Gesher is amazing!
Since this is the Bar/Bat Mitzvah year for our 7th
grade students, the curriculum is designed to connect them to the texts and
events linked to the Bar/Bat Mitzvah experience. Today, the Gesher experience was presented
including:
- Parashat HaShavua (weekly Torah portion)
- Meet the Prophets
- Jewish life cycle
- Excerpts from Pirkei Avot (Ethics of the Sages)
- Gesher class mitzvah/community
service project
- Attendance at Thursday
morning minyan
- Being leaders/role models for younger students
Students suggested ideas for their class mitzvah project:
- Helping in TI classrooms
- Picking up trash around
the grounds at Temple Israel
- Providing treats and stuff
for animals at local shelters
- Creating a campaign for
toilet paper collection at TI (did you know that TI is responsible for
collecting 40, 4-roll packages of toilet paper each month for the food
pantry at JF&CS?)
- Making food for donation
to local food pantries/soup kitchens
- Having a crafts sale and
donating the proceeds
- Having a carnival and donating the proceeds
Today, Gesher
students brainstormed their own lists of Jewish lifecycle events. This group stressed the ‘firsts’: first word,
first steps, first book, first birthday, first day of school, first time putting
on Teffilin, first date, first job,
first car, first house…
We looked at the list formulated by the rabbis in Pirkei Avot (5:21) and discussed the
first line in depth: At 5 years of age, the Torah. Students thought back to when they were five
and shared their experiences of Torah at that age such as Noah’s ark toys, eating
an apple at an apple orchard because “the snake told me to do it!” and saying
the Shema with their parents. Indeed,
they became engaged in age-appropriate Torah study at age five (or even
before!)
We began a discussion about the prophets noting that prophets
had special relationships with G-d and acted as G-d’s emissaries often telling
people things that they did not wish to hear which resulted in making the prophet
rather unpopular.
We ended our morning by joining the 6th grade
discussion about head coverings during prayer.

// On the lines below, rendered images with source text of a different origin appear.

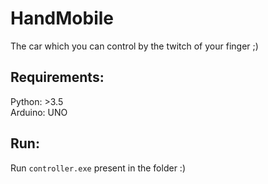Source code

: # HandMobile
The car which you can control by the twitch of your finger ;)

## Requirements:
Python: >3.5<br>
Arduino: UNO

## Run:
Run `controller.exe` present in the folder :)
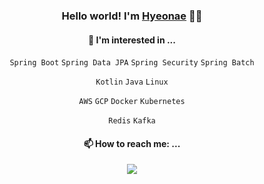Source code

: <div align="center">


### Hello world! I'm [Hyeonae](https://discreet-fold-5d5.notion.site/yeonae-8526b4e5db6e40009e51895f41a68640) :wave::wave:

#### 🌱 I'm interested in ... 


  `Spring Boot` `Spring Data JPA` `Spring Security` `Spring Batch` 
  
  `Kotlin` `Java` `Linux`
  
  `AWS` `GCP` `Docker` `Kubernetes`
  
  `Redis` `Kafka`
  
  

#### 📫 How to reach me: ...
  
  </a> <a href="mailto:raae7742@gmail.com" target="_blank">
    <img src="https://img.shields.io/badge/raae7742@gmail.com-d14836?style=flat-square&logo=Gmail&logoColor=white"/>
  </a>

</div>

Students designed and painted their own suede kippot for use during our Sunday morning services.
On Tuesday, each Gesher
student will select a set of Tefillin
for his/her use during Thursday and Sunday morning Tefillah. If your child made a tallit last year, please send it with him/her on Tuesday. The Tallit and Tefillin will be stored in a special Gesher box for easy access during this school year.